Search engine crawlers, spiders or bots are basically programs that visit your site continuously, collect information and create a search engine index. While we emphasise on the user friendliness of our sites, we overlook the importance to make a crawler's journey amicable on our site.

In a recent post on Google Webmaster Central Blog, Gary Illyes tried to explain What Crawl Budget Means to Googlebots. And this is how the post simply defines Crawl Budget - The number of URLs Googlebot can and wants to crawl on your site.

Understanding Crawl Budget further

Although Google hasn't mentioned how to quantify Crawl Budget, just to get a rough estimate we can assume the following:-

On an average, if Googlebot crawls 100 pages every day on my site, the monthly crawl budget should be 100*30 = 3000.

Determine Crawl Budget using Google Search Console

Sign into your Google Search Console account, visit the Crawl Stats subtab under Crawl. This is what you would see:-


In this example, the average number of pages crawled in last 90 days by Googlebot were 1,286. So monthly crawl budget comes out to be 1,286*30 = 38,580.

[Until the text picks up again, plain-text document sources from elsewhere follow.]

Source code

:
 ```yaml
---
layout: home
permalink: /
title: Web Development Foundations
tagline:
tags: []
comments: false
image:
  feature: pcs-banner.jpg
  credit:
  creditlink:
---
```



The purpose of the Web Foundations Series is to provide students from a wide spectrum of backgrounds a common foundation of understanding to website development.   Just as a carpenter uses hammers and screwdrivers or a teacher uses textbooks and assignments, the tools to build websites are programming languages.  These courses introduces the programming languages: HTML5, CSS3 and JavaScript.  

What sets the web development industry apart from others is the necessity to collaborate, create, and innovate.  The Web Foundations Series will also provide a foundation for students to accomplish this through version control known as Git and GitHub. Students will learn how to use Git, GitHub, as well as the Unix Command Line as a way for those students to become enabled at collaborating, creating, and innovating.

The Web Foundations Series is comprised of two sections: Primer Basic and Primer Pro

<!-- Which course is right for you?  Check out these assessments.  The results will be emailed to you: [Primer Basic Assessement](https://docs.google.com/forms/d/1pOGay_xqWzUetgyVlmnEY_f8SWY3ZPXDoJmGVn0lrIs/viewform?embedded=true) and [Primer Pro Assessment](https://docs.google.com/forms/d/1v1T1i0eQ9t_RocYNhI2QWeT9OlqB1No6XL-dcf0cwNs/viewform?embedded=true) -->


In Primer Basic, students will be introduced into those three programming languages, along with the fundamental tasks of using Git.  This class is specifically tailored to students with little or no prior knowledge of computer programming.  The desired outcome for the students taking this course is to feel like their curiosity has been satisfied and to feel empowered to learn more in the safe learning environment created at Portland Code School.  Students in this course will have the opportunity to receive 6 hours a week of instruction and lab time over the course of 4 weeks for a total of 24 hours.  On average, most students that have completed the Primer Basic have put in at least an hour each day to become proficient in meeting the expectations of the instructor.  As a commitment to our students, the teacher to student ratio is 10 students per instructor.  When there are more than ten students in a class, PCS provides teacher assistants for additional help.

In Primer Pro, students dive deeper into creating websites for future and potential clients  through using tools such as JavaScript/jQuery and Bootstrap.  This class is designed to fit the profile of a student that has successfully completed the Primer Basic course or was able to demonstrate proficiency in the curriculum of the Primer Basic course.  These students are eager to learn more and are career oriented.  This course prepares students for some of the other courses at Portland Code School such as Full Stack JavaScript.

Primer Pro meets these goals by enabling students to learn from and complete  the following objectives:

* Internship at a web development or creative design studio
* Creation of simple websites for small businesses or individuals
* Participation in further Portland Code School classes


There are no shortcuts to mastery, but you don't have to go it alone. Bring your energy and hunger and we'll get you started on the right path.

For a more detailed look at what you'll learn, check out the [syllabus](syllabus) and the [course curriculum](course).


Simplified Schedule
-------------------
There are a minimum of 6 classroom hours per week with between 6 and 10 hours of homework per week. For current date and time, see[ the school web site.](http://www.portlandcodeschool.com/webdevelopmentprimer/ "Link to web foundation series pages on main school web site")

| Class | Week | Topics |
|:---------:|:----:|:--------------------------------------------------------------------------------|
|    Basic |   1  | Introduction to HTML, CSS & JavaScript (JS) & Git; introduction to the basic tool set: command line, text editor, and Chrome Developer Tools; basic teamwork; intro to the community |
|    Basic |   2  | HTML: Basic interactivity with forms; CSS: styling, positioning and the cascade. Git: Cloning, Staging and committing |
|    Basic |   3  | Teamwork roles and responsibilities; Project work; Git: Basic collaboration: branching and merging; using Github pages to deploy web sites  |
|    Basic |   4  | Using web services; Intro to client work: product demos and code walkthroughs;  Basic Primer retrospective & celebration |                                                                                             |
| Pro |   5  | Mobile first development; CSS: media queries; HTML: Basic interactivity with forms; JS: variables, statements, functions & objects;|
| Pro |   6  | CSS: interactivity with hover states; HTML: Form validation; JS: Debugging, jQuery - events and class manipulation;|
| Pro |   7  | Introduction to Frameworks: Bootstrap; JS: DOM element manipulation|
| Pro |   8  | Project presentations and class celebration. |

Who should prioritize crawl budget?

  • If your new pages are being crawled the same day, you can don't need to worry much about the crawl budget
  • If your site has fewer than a few thousand pages, ideally your site would be crawled efficiently. Crawl budget isn't a cause of concern here
  • You should certainly pay a lot of attention to crawl budget if your site is huge in size where you need to prioritize important pages. Or you own a site that auto generates pages with URL parameters that doesn't change the content.

Crawl rate limit and Crawl demand

Googlebot crawls the websites to gather information and create a search engine index. Google takes cares that the overall crawling process shouldn't hamper the experience of users that visit the site. Hence it has to set a limit on how often and how long should it crawl a site. This is called Crawl rate limit.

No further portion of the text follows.